U.S. President Joe Biden on Monday revived plans to increase refugee enrollment to 62,500 this year, after initially raising criticism from supporters that the refugee cap was kept at a historically low level.
Biden formally changed himself within two weeks of his administration announcing that it had the cap at the 15,000 level set by its predecessor Donald Trump.
In a statement, Biden said his move “destroys the historically low number of 15,000 set by the previous administration, which does not reflect America’s values as a nation that welcomes and supports refugees.”
“It is necessary to take this step today to dispel the lingering doubts in the minds of refugees around the world, and they are eagerly awaiting the start of their new lives,” he said.
As soon as he took office in January, Biden promised to speed up the program, but surprised allies when he wanted to stick with the low hat under concern for poor optics, as the number of immigrants crossing the U.S. southern border with Mexico has increased, U.S. officials have said.
Biden’s overthrow has angered refugee lawyers and some Democratic lawmakers.
Trump has steadily reduced the size of the refugee program during his tenure, and Biden officials say these cuts have made it more difficult to quickly increase enrollment.
But the refugee program is different from the asylum system for immigrants. Refugees come from all over the world, and many are fleeing. Unlike immigrants who come to the U.S. border and then seek asylum, they must be allowed to enter the United States from abroad.
Work to ‘undo the damage of the last 4 years’
Biden said it was doubtful whether the United States could welcome a total of 62,500 refugees by Sept. 30 by the end of the current fiscal year or reach the 125,000 enrollment target next year.
“The sad truth is that we will not reach 62,500 combinations this year,” he said. “We are working quickly to repair the damage of the last four years. It will take some time, but that work is already underway.”
A White House official said Biden now wants to raise the hat regardless of capabilities, saying “accepting the initial low notice” does not send the right message, “to send a very clear message that the refugee process is an important part of America’s place in the world.”
There was a delay in Biden’s decision on the matter, as hundreds of refugee flights already allowed to travel to the United States were canceled, often after years of waiting, refugee groups said.
The 4 families separated on the Mexico border need to be reunited
Earlier, the Biden administration said four families separated during the Trump presidency on the Mexican border would be reunited in the United States this week, saying Homeland Security Secretary Alejandro Myorgas was the “beginning” of a broader effort.
Two out of four families, mothers who separated from their children in late 2017, one Honduran and another Mexican, Majorcas, refused to describe their identities. He described them as three-year-old children at the time and “young people who had to live without parents in the most developed years.”
Michael Bryan, executive director of the family’s family reunification task force, said the parents would return to the United States on humanitarian parole, while officials are considering other long-term legal status.

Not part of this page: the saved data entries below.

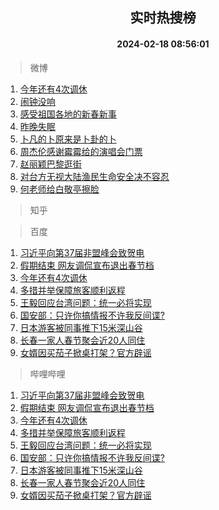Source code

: <div align="center"><h2>实时热搜榜</h2><h4>2024-02-18 08:56:01</h4></div>

> 微博  

1. [今年还有4次调休](https://s.weibo.com/weibo?q=%23%E4%BB%8A%E5%B9%B4%E8%BF%98%E6%9C%894%E6%AC%A1%E8%B0%83%E4%BC%91%23&t=31&band_rank=1&Refer=top)<br />
2. [闹钟没响](https://s.weibo.com/weibo?q=%E9%97%B9%E9%92%9F%E6%B2%A1%E5%93%8D&t=31&band_rank=2&Refer=top)<br />
3. [感受祖国各地的新春新事](https://s.weibo.com/weibo?q=%23%E6%84%9F%E5%8F%97%E7%A5%96%E5%9B%BD%E5%90%84%E5%9C%B0%E7%9A%84%E6%96%B0%E6%98%A5%E6%96%B0%E4%BA%8B%23&t=31&band_rank=3&Refer=top)<br />
4. [昨晚失眠](https://s.weibo.com/weibo?q=%E6%98%A8%E6%99%9A%E5%A4%B1%E7%9C%A0&t=31&band_rank=4&Refer=top)<br />
5. [卜凡的卜原来是卜卦的卜](https://s.weibo.com/weibo?q=%23%E5%8D%9C%E5%87%A1%E7%9A%84%E5%8D%9C%E5%8E%9F%E6%9D%A5%E6%98%AF%E5%8D%9C%E5%8D%A6%E7%9A%84%E5%8D%9C%23&t=31&band_rank=5&Refer=top)<br />
6. [周杰伦感谢霉霉给的演唱会门票](https://s.weibo.com/weibo?q=%E5%91%A8%E6%9D%B0%E4%BC%A6%E6%84%9F%E8%B0%A2%E9%9C%89%E9%9C%89%E7%BB%99%E7%9A%84%E6%BC%94%E5%94%B1%E4%BC%9A%E9%97%A8%E7%A5%A8&t=31&band_rank=6&Refer=top)<br />
7. [赵丽颖巴黎逛街](https://s.weibo.com/weibo?q=%23%E8%B5%B5%E4%B8%BD%E9%A2%96%E5%B7%B4%E9%BB%8E%E9%80%9B%E8%A1%97%23&t=31&band_rank=7&Refer=top)<br />
8. [对台方无视大陆渔民生命安全决不容忍](https://s.weibo.com/weibo?q=%23%E5%AF%B9%E5%8F%B0%E6%96%B9%E6%97%A0%E8%A7%86%E5%A4%A7%E9%99%86%E6%B8%94%E6%B0%91%E7%94%9F%E5%91%BD%E5%AE%89%E5%85%A8%E5%86%B3%E4%B8%8D%E5%AE%B9%E5%BF%8D%23&t=31&band_rank=8&Refer=top)<br />
9. [何老师给白敬亭擦脸](https://s.weibo.com/weibo?q=%23%E4%BD%95%E8%80%81%E5%B8%88%E7%BB%99%E7%99%BD%E6%95%AC%E4%BA%AD%E6%93%A6%E8%84%B8%23&t=31&band_rank=9&Refer=top)<br />

> 知乎  


> 百度  

1. [习近平向第37届非盟峰会致贺电](https://www.baidu.com/s?wd=%E4%B9%A0%E8%BF%91%E5%B9%B3%E5%90%91%E7%AC%AC37%E5%B1%8A%E9%9D%9E%E7%9B%9F%E5%B3%B0%E4%BC%9A%E8%87%B4%E8%B4%BA%E7%94%B5&sa=fyb_news&rsv_dl=fyb_news)<br />
2. [假期结束 网友调侃宣布退出春节档](https://www.baidu.com/s?wd=%E5%81%87%E6%9C%9F%E7%BB%93%E6%9D%9F+%E7%BD%91%E5%8F%8B%E8%B0%83%E4%BE%83%E5%AE%A3%E5%B8%83%E9%80%80%E5%87%BA%E6%98%A5%E8%8A%82%E6%A1%A3&sa=fyb_news&rsv_dl=fyb_news)<br />
3. [今年还有4次调休](https://www.baidu.com/s?wd=%E4%BB%8A%E5%B9%B4%E8%BF%98%E6%9C%894%E6%AC%A1%E8%B0%83%E4%BC%91&sa=fyb_news&rsv_dl=fyb_news)<br />
4. [多措并举保障旅客顺利返程](https://www.baidu.com/s?wd=%E5%A4%9A%E6%8E%AA%E5%B9%B6%E4%B8%BE%E4%BF%9D%E9%9A%9C%E6%97%85%E5%AE%A2%E9%A1%BA%E5%88%A9%E8%BF%94%E7%A8%8B&sa=fyb_news&rsv_dl=fyb_news)<br />
5. [王毅回应台湾问题：统一必将实现](https://www.baidu.com/s?wd=%E7%8E%8B%E6%AF%85%E5%9B%9E%E5%BA%94%E5%8F%B0%E6%B9%BE%E9%97%AE%E9%A2%98%EF%BC%9A%E7%BB%9F%E4%B8%80%E5%BF%85%E5%B0%86%E5%AE%9E%E7%8E%B0&sa=fyb_news&rsv_dl=fyb_news)<br />
6. [国安部：只许你搞情报不许我反间谍?](https://www.baidu.com/s?wd=%E5%9B%BD%E5%AE%89%E9%83%A8%EF%BC%9A%E5%8F%AA%E8%AE%B8%E4%BD%A0%E6%90%9E%E6%83%85%E6%8A%A5%E4%B8%8D%E8%AE%B8%E6%88%91%E5%8F%8D%E9%97%B4%E8%B0%8D%3F&sa=fyb_news&rsv_dl=fyb_news)<br />
7. [日本游客被同事推下15米深山谷](https://www.baidu.com/s?wd=%E6%97%A5%E6%9C%AC%E6%B8%B8%E5%AE%A2%E8%A2%AB%E5%90%8C%E4%BA%8B%E6%8E%A8%E4%B8%8B15%E7%B1%B3%E6%B7%B1%E5%B1%B1%E8%B0%B7&sa=fyb_news&rsv_dl=fyb_news)<br />
8. [长春一家人春节聚会近20人同住](https://www.baidu.com/s?wd=%E9%95%BF%E6%98%A5%E4%B8%80%E5%AE%B6%E4%BA%BA%E6%98%A5%E8%8A%82%E8%81%9A%E4%BC%9A%E8%BF%9120%E4%BA%BA%E5%90%8C%E4%BD%8F&sa=fyb_news&rsv_dl=fyb_news)<br />
9. [女婿因买茄子掀桌打架？官方辟谣](https://www.baidu.com/s?wd=%E5%A5%B3%E5%A9%BF%E5%9B%A0%E4%B9%B0%E8%8C%84%E5%AD%90%E6%8E%80%E6%A1%8C%E6%89%93%E6%9E%B6%EF%BC%9F%E5%AE%98%E6%96%B9%E8%BE%9F%E8%B0%A3&sa=fyb_news&rsv_dl=fyb_news)<br />

> 哔哩哔哩  

1. [习近平向第37届非盟峰会致贺电](https://www.baidu.com/s?wd=%E4%B9%A0%E8%BF%91%E5%B9%B3%E5%90%91%E7%AC%AC37%E5%B1%8A%E9%9D%9E%E7%9B%9F%E5%B3%B0%E4%BC%9A%E8%87%B4%E8%B4%BA%E7%94%B5&sa=fyb_news&rsv_dl=fyb_news)<br />
2. [假期结束 网友调侃宣布退出春节档](https://www.baidu.com/s?wd=%E5%81%87%E6%9C%9F%E7%BB%93%E6%9D%9F+%E7%BD%91%E5%8F%8B%E8%B0%83%E4%BE%83%E5%AE%A3%E5%B8%83%E9%80%80%E5%87%BA%E6%98%A5%E8%8A%82%E6%A1%A3&sa=fyb_news&rsv_dl=fyb_news)<br />
3. [今年还有4次调休](https://www.baidu.com/s?wd=%E4%BB%8A%E5%B9%B4%E8%BF%98%E6%9C%894%E6%AC%A1%E8%B0%83%E4%BC%91&sa=fyb_news&rsv_dl=fyb_news)<br />
4. [多措并举保障旅客顺利返程](https://www.baidu.com/s?wd=%E5%A4%9A%E6%8E%AA%E5%B9%B6%E4%B8%BE%E4%BF%9D%E9%9A%9C%E6%97%85%E5%AE%A2%E9%A1%BA%E5%88%A9%E8%BF%94%E7%A8%8B&sa=fyb_news&rsv_dl=fyb_news)<br />
5. [王毅回应台湾问题：统一必将实现](https://www.baidu.com/s?wd=%E7%8E%8B%E6%AF%85%E5%9B%9E%E5%BA%94%E5%8F%B0%E6%B9%BE%E9%97%AE%E9%A2%98%EF%BC%9A%E7%BB%9F%E4%B8%80%E5%BF%85%E5%B0%86%E5%AE%9E%E7%8E%B0&sa=fyb_news&rsv_dl=fyb_news)<br />
6. [国安部：只许你搞情报不许我反间谍?](https://www.baidu.com/s?wd=%E5%9B%BD%E5%AE%89%E9%83%A8%EF%BC%9A%E5%8F%AA%E8%AE%B8%E4%BD%A0%E6%90%9E%E6%83%85%E6%8A%A5%E4%B8%8D%E8%AE%B8%E6%88%91%E5%8F%8D%E9%97%B4%E8%B0%8D%3F&sa=fyb_news&rsv_dl=fyb_news)<br />
7. [日本游客被同事推下15米深山谷](https://www.baidu.com/s?wd=%E6%97%A5%E6%9C%AC%E6%B8%B8%E5%AE%A2%E8%A2%AB%E5%90%8C%E4%BA%8B%E6%8E%A8%E4%B8%8B15%E7%B1%B3%E6%B7%B1%E5%B1%B1%E8%B0%B7&sa=fyb_news&rsv_dl=fyb_news)<br />
8. [长春一家人春节聚会近20人同住](https://www.baidu.com/s?wd=%E9%95%BF%E6%98%A5%E4%B8%80%E5%AE%B6%E4%BA%BA%E6%98%A5%E8%8A%82%E8%81%9A%E4%BC%9A%E8%BF%9120%E4%BA%BA%E5%90%8C%E4%BD%8F&sa=fyb_news&rsv_dl=fyb_news)<br />
9. [女婿因买茄子掀桌打架？官方辟谣](https://www.baidu.com/s?wd=%E5%A5%B3%E5%A9%BF%E5%9B%A0%E4%B9%B0%E8%8C%84%E5%AD%90%E6%8E%80%E6%A1%8C%E6%89%93%E6%9E%B6%EF%BC%9F%E5%AE%98%E6%96%B9%E8%BE%9F%E8%B0%A3&sa=fyb_news&rsv_dl=fyb_news)<br />
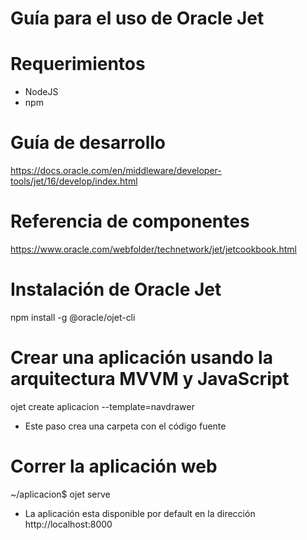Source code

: # Guía para el uso de Oracle Jet

# Requerimientos
- NodeJS
- npm

# Guía de desarrollo
https://docs.oracle.com/en/middleware/developer-tools/jet/16/develop/index.html

# Referencia de componentes
https://www.oracle.com/webfolder/technetwork/jet/jetcookbook.html

# Instalación de Oracle Jet
npm install -g @oracle/ojet-cli

# Crear una aplicación usando la arquitectura MVVM y JavaScript
ojet create aplicacion --template=navdrawer
* Este paso crea una carpeta con el código fuente

# Correr la aplicación web
~/aplicacion$ ojet serve

* La aplicación esta disponible por default en la dirección http://localhost:8000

The children are already in the United States
How many families will be reunited in the United States is in line with negotiations with the American Civil Liberties Union (ACLU) to settle a federal lawsuit in San Diego, California, but Majorcos said it is yet to come.
“We continue to work tirelessly to reunite many more children with their parents in weeks and months,” Majorcos told reporters. “We still have a lot of work to do, but I’m proud of the progress we’ve made and the reconnections we’ve made.”
More than 5,500 children were separated from their parents by July 1, 2017, during the Trump administration, and many of them have filed in court seeking criminal punishment for any adult who entered the country illegally under the “zero tolerance” policy.
The Biden administration has been going to Trump’s inauguration in January 2017 and doing its own counting, and according to Fran, more than 1,000 families are believed to have split up.
Family separation under “Zero-Tolerance” ended in June 2018 under a court order, and shortly after Trump changed course, Biden repeatedly called the practice a heinous act. An executive order on the first day of office promised to reunite the still-separated families.